▸ Recorded information:
···

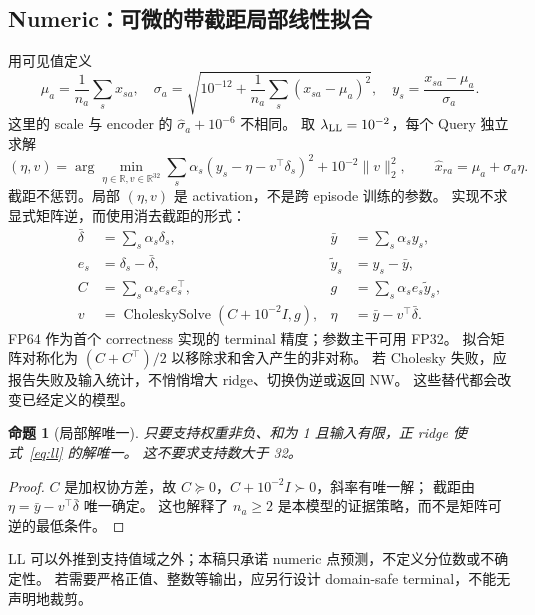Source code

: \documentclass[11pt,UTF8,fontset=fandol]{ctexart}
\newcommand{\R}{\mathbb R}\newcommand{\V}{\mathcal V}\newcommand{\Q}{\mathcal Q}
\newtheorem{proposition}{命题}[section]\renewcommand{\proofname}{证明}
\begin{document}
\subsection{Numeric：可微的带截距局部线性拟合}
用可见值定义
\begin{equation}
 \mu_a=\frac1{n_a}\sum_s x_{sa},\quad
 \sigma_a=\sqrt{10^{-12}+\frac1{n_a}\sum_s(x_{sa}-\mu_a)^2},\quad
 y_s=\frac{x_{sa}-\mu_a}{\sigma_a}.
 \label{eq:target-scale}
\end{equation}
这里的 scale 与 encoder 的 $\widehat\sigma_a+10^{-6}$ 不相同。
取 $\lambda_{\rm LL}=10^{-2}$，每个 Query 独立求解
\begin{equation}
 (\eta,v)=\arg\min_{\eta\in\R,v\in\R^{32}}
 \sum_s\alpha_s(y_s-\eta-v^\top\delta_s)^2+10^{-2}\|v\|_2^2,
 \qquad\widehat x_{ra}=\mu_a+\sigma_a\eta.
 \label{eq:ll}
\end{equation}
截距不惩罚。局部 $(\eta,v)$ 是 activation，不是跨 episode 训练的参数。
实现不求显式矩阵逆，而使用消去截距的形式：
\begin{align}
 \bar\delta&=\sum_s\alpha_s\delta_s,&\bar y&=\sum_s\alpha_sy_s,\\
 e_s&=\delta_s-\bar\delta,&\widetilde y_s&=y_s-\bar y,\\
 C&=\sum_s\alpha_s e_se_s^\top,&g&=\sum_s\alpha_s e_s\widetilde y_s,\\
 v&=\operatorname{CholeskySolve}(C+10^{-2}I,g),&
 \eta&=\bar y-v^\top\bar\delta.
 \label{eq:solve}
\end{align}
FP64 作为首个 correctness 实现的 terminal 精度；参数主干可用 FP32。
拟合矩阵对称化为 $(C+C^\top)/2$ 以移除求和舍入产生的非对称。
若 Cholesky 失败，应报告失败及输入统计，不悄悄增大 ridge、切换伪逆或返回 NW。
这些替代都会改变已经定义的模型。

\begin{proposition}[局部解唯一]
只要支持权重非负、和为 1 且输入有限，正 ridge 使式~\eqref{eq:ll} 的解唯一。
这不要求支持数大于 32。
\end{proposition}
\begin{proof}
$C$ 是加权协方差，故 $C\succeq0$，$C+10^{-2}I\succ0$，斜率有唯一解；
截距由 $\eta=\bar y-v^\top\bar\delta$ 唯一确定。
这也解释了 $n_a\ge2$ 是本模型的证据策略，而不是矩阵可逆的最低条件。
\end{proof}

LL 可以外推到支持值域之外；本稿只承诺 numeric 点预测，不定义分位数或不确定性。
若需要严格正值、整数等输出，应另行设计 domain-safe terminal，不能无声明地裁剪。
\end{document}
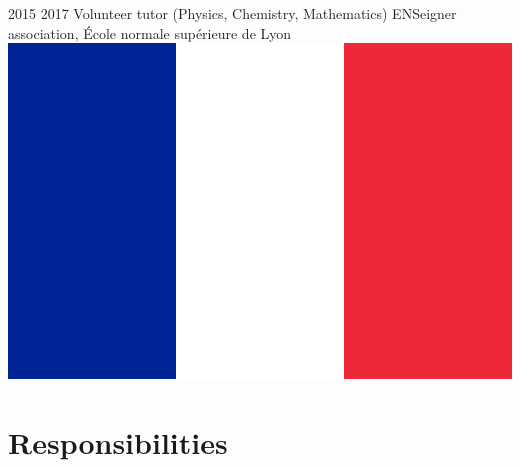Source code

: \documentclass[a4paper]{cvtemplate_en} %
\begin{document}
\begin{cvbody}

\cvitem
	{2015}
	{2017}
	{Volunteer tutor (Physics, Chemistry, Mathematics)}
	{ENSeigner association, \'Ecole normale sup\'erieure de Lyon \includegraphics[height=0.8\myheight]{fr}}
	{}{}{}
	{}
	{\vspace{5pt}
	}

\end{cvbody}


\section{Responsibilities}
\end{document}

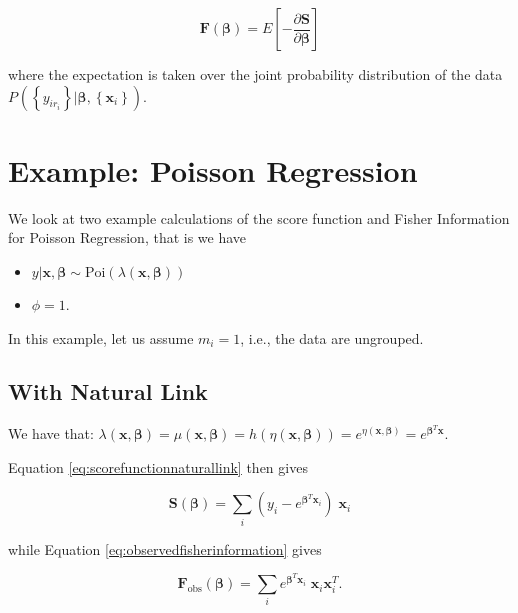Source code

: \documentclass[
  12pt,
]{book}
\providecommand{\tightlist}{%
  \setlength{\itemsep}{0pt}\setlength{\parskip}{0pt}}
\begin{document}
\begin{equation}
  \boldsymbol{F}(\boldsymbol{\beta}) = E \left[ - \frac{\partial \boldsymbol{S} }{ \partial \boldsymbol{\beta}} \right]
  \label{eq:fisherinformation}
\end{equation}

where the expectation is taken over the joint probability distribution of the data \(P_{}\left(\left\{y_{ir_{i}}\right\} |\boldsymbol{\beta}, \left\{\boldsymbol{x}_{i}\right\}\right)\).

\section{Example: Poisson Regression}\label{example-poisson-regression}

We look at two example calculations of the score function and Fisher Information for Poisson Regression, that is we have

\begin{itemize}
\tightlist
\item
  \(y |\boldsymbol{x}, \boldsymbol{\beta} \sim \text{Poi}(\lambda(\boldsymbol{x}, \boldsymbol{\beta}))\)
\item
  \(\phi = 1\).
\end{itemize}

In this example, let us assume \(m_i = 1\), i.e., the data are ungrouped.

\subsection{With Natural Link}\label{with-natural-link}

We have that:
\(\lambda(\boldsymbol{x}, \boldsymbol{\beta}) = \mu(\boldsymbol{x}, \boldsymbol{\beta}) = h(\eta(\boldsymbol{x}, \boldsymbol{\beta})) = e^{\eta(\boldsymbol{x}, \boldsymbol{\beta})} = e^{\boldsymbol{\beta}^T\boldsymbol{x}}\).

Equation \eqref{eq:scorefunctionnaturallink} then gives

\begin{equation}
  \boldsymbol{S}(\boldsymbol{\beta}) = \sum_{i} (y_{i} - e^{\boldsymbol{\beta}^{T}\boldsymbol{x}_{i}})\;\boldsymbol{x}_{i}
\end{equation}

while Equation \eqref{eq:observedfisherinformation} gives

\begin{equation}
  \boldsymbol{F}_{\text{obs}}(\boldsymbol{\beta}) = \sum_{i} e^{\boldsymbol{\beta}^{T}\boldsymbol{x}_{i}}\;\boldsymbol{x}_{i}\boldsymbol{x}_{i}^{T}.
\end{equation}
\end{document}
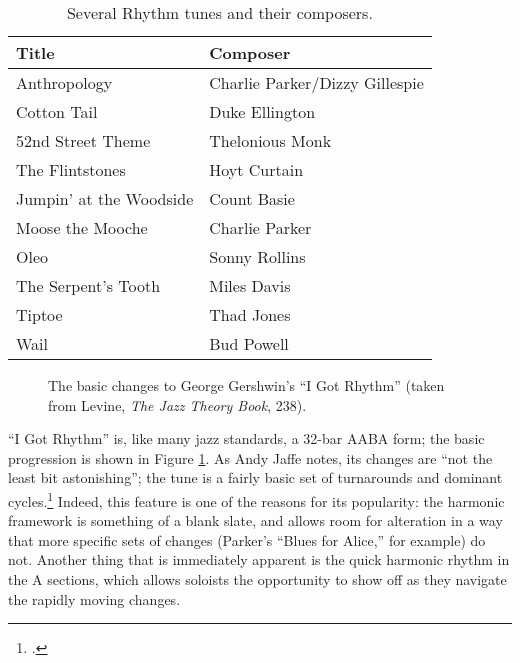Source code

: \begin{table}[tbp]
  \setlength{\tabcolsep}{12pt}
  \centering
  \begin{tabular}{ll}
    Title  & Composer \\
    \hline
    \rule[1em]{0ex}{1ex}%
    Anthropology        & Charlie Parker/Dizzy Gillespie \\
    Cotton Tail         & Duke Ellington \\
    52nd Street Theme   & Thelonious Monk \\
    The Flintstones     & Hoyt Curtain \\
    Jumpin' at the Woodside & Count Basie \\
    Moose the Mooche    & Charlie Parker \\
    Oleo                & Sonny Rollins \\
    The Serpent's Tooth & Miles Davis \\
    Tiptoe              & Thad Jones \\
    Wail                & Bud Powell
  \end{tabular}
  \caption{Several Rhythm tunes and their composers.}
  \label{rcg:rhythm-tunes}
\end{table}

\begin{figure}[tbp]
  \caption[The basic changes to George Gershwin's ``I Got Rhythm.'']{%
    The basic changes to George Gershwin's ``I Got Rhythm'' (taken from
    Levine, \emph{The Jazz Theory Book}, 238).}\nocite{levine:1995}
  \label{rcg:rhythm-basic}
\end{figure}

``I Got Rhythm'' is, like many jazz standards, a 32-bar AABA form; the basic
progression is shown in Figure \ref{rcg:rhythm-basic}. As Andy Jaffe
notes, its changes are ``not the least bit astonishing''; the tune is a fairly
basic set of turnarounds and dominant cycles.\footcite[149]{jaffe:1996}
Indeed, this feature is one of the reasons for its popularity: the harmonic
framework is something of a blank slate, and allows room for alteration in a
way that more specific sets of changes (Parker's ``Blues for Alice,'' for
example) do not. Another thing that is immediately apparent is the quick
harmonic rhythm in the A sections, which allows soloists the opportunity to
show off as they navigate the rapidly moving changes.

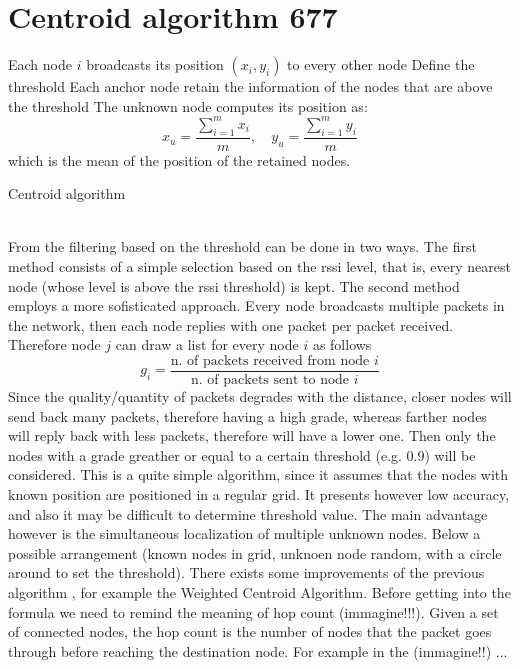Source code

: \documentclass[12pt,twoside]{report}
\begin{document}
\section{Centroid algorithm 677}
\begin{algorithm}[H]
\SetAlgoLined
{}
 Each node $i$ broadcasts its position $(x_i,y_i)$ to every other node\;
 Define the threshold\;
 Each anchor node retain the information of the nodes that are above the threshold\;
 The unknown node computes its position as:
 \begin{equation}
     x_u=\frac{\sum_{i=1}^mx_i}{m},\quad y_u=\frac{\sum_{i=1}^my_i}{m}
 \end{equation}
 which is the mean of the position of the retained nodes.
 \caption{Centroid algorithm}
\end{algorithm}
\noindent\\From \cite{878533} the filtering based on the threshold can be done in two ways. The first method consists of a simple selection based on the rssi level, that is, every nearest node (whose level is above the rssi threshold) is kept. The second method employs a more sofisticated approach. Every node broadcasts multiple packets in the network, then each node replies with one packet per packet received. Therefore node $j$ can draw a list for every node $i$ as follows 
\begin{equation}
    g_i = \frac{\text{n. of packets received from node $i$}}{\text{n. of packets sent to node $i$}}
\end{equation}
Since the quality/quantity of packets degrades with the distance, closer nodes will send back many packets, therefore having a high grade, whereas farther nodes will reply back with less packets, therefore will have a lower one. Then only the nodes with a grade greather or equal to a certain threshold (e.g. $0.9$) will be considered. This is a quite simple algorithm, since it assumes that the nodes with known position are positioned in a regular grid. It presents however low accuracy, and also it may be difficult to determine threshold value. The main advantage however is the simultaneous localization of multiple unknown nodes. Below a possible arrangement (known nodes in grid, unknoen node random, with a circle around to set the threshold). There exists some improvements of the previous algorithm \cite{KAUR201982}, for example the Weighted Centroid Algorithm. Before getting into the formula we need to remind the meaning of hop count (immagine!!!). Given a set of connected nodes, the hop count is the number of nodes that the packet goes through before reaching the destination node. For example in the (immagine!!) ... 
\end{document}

···

▸ Brief:
Where does the word "terminal" show up in the material? Copy out each line that has it.

▸ Reply:
FP64 作为首个 correctness 实现的 terminal 精度；参数主干可用 FP32。
若需要严格正值、整数等输出，应另行设计 domain-safe terminal，不能无声明地裁剪。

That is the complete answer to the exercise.